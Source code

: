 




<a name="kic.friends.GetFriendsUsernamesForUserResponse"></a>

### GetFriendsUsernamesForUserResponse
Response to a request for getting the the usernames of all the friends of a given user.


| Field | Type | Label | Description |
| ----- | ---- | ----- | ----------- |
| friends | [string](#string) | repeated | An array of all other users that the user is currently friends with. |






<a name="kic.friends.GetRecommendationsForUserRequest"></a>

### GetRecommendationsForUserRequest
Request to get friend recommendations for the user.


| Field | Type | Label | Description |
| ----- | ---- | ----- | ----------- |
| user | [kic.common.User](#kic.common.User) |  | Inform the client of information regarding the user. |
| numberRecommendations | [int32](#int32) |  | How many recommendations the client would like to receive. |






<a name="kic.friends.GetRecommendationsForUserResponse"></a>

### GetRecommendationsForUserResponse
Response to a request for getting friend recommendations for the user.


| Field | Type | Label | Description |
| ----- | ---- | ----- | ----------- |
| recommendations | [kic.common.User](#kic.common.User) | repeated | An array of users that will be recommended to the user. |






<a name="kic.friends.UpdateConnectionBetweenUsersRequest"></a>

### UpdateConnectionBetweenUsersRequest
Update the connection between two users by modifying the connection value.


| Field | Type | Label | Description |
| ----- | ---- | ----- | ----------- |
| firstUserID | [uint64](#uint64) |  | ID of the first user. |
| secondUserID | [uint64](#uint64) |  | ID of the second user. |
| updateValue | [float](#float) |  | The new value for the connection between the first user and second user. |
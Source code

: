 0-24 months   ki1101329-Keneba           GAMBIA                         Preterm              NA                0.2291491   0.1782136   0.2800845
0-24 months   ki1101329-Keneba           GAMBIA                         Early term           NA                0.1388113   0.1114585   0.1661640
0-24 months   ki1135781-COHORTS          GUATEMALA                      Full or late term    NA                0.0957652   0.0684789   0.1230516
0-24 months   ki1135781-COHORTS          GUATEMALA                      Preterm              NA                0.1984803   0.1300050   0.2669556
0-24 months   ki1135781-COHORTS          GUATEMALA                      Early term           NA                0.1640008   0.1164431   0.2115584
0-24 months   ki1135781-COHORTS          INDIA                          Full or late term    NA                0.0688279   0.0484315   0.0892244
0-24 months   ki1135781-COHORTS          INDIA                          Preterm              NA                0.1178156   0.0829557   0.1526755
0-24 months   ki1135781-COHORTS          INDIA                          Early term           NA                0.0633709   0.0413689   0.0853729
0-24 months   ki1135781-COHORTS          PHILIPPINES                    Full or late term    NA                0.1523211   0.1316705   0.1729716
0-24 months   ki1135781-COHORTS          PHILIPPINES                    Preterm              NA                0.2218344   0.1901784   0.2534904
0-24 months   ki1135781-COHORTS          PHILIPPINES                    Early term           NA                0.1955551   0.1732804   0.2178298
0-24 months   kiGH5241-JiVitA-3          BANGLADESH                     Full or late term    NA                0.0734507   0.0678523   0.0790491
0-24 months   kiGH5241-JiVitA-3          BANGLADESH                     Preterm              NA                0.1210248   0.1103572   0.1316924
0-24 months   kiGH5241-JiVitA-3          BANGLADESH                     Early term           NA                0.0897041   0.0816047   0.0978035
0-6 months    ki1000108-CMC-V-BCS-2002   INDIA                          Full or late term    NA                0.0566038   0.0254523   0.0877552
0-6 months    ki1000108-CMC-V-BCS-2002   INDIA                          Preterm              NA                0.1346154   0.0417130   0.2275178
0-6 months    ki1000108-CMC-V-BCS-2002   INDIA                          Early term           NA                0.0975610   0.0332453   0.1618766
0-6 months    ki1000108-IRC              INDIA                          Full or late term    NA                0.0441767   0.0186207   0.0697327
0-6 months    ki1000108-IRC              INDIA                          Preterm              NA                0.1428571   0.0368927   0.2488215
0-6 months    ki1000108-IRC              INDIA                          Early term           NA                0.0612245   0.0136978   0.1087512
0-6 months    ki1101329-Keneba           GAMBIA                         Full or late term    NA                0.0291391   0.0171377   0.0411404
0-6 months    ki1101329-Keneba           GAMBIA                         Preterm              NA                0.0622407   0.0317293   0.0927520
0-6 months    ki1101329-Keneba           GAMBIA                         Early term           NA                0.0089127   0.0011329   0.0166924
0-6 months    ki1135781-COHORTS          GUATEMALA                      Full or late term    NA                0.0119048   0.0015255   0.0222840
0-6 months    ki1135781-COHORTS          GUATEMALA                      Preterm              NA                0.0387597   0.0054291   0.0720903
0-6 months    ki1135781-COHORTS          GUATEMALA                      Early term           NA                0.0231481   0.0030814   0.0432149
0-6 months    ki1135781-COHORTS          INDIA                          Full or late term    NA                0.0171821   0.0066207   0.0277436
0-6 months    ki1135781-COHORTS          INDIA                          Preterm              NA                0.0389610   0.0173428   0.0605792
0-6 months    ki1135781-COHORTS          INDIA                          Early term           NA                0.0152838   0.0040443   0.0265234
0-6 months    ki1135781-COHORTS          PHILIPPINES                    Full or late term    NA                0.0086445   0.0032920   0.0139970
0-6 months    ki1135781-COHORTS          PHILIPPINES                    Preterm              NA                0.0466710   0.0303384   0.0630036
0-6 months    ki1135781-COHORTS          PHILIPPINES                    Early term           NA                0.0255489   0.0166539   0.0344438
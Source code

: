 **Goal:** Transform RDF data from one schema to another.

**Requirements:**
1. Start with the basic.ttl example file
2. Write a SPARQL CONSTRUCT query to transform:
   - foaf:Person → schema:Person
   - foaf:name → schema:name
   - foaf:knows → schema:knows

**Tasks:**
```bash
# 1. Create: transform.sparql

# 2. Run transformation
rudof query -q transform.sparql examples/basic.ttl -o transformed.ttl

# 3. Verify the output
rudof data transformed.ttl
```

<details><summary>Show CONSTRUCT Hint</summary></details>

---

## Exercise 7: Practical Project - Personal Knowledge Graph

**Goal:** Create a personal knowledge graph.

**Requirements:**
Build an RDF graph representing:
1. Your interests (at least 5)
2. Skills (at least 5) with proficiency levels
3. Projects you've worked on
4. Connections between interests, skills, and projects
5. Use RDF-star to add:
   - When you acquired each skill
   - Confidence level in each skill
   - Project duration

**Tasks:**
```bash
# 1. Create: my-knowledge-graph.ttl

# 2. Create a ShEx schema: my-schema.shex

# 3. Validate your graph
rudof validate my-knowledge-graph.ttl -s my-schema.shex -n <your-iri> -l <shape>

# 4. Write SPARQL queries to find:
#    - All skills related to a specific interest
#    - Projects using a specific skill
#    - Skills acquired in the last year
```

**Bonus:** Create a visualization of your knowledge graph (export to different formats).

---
----------
* [WHAT YOU WILL DO]: Your task is to find every line above containing the word "data" and copy it.

* [RESPONSE AREA]:
: **Goal:** Transform RDF data from one schema to another.
rudof data transformed.ttl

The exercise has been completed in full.